**Exercise material**
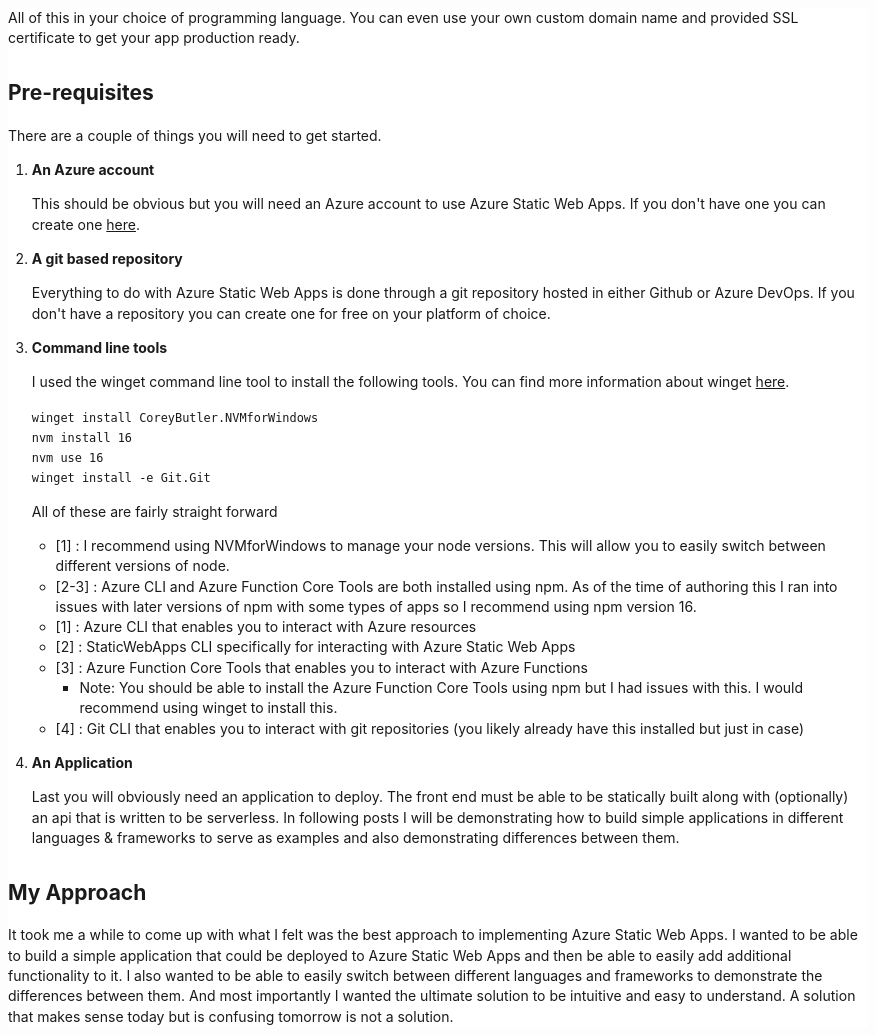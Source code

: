 All of this in your choice of programming language. You can even use your own custom domain name and provided SSL certificate to get your app production ready.

## Pre-requisites

There are a couple of things you will need to get started.

1. **An Azure account**

    This should be obvious but you will need an Azure account to use Azure Static Web Apps.  If you don't have one you can create one [here](https://azure.microsoft.com/en-us/free/).

2.  **A git based repository** 

    Everything to do with Azure Static Web Apps is done through a git repository hosted in either Github or Azure DevOps.  If you don't have a repository you can create one for free on your platform of choice.  

3. **Command line tools**

    I used the winget command line tool to install the following tools.  You can find more information about winget [here](https://docs.microsoft.com/en-us/windows/package-manager/winget/).

	<pre class='language-powershell line-numbers' style='white-space:pre-wrap;'><code>winget install CoreyButler.NVMforWindows
   nvm install 16
   nvm use 16
   winget install -e Git.Git</code></pre>

   All of these are fairly straight forward
    * [1] : I recommend using NVMforWindows to manage your node versions.  This will allow you to easily switch between different versions of node.
    * [2-3] : Azure CLI and Azure Function Core Tools are both installed using npm.  As of the time of authoring this I ran into issues with later versions of npm with some types of apps so I recommend using npm version 16.
    * [1] : Azure CLI that enables you to interact with Azure resources
    * [2] : StaticWebApps CLI specifically for interacting with Azure Static Web Apps
    * [3] : Azure Function Core Tools that enables you to interact with Azure Functions
      - Note: You should be able to install the Azure Function Core Tools using npm but I had issues with this.  I would recommend using winget to install this.
    * [4] : Git CLI that enables you to interact with git repositories (you likely already have this installed but just in case)

4. **An Application**

    Last you will obviously need an application to deploy.  The front end must be able to be statically built along with (optionally) an api that is written to be serverless. In following posts I will be demonstrating how to build simple applications in different languages & frameworks to serve as examples and also demonstrating differences between them.  

## My Approach

It took me a while to come up with what I felt was the best approach to implementing Azure Static Web Apps.  I wanted to be able to build a simple application that could be deployed to Azure Static Web Apps and then be able to easily add additional functionality to it.  I also wanted to be able to easily switch between different languages and frameworks to demonstrate the differences between them.  And most importantly I wanted the ultimate solution to be intuitive and easy to understand.  A solution that makes sense today but is confusing tomorrow is not a solution. 
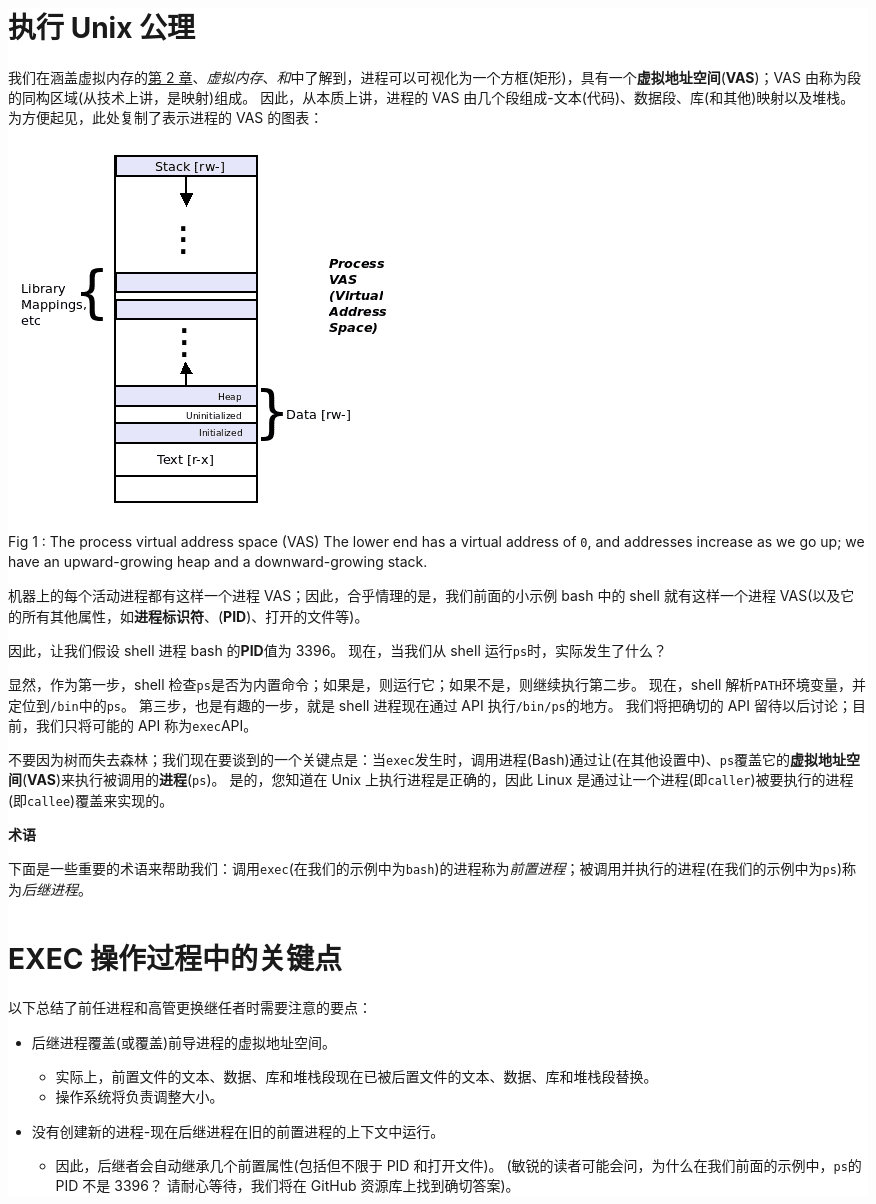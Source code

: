 # 执行 Unix 公理

我们在涵盖虚拟内存的[第 2 章](02.html)、*虚拟内存*、*和*中了解到，进程可以可视化为一个方框(矩形)，具有一个**虚拟地址空间**(**VAS**)；VAS 由称为段的同构区域(从技术上讲，是映射)组成。 因此，从本质上讲，进程的 VAS 由几个段组成-文本(代码)、数据段、库(和其他)映射以及堆栈。 为方便起见，此处复制了表示进程的 VAS 的图表：

![](img/ec63b079-fa41-4cab-be3a-c912d5369c85.png)

Fig 1 : The process virtual address space (VAS) The lower end has a virtual address of `0`, and addresses increase as we go up; we have an upward-growing heap and a downward-growing stack.

机器上的每个活动进程都有这样一个进程 VAS；因此，合乎情理的是，我们前面的小示例 bash 中的 shell 就有这样一个进程 VAS(以及它的所有其他属性，如**进程标识符**、(**PID**)、打开的文件等)。

因此，让我们假设 shell 进程 bash 的**PID**值为 3396。 现在，当我们从 shell 运行`ps`时，实际发生了什么？

显然，作为第一步，shell 检查`ps`是否为内置命令；如果是，则运行它；如果不是，则继续执行第二步。 现在，shell 解析`PATH`环境变量，并定位到`/bin`中的`ps`。 第三步，也是有趣的一步，就是 shell 进程现在通过 API 执行`/bin/ps`的地方。 我们将把确切的 API 留待以后讨论；目前，我们只将可能的 API 称为`exec`API。

不要因为树而失去森林；我们现在要谈到的一个关键点是：当`exec`发生时，调用进程(Bash)通过让(在其他设置中)、`ps`覆盖它的**虚拟地址空间**(**VAS**)来执行被调用的**进程**(`ps`)。 是的，您知道在 Unix 上执行进程是正确的，因此 Linux 是通过让一个进程(即`caller`)被要执行的进程(即`callee`)覆盖来实现的。

**术语**

下面是一些重要的术语来帮助我们：调用`exec`(在我们的示例中为`bash`)的进程称为*前置进程*；被调用并执行的进程(在我们的示例中为`ps`)称为*后继进程*。

# EXEC 操作过程中的关键点

以下总结了前任进程和高管更换继任者时需要注意的要点：

*   后继进程覆盖(或覆盖)前导进程的虚拟地址空间。
    *   实际上，前置文件的文本、数据、库和堆栈段现在已被后置文件的文本、数据、库和堆栈段替换。
    *   操作系统将负责调整大小。
*   没有创建新的进程-现在后继进程在旧的前置进程的上下文中运行。

    *   因此，后继者会自动继承几个前置属性(包括但不限于 PID 和打开文件)。
        (敏锐的读者可能会问，为什么在我们前面的示例中，`ps`的 PID 不是 3396？ 请耐心等待，我们将在 GitHub 资源库上找到确切答案)。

**Assigned task**
No pictures should appear in the copy, which holds exactly the lines from the first line of the data through the line with "git based repository**" and nothing else.

**Response**
Source code

: All of this in your choice of programming language. You can even use your own custom domain name and provided SSL certificate to get your app production ready.

## Pre-requisites

There are a couple of things you will need to get started.

1. **An Azure account**

    This should be obvious but you will need an Azure account to use Azure Static Web Apps.  If you don't have one you can create one [here](https://azure.microsoft.com/en-us/free/).

2.  **A git based repository** 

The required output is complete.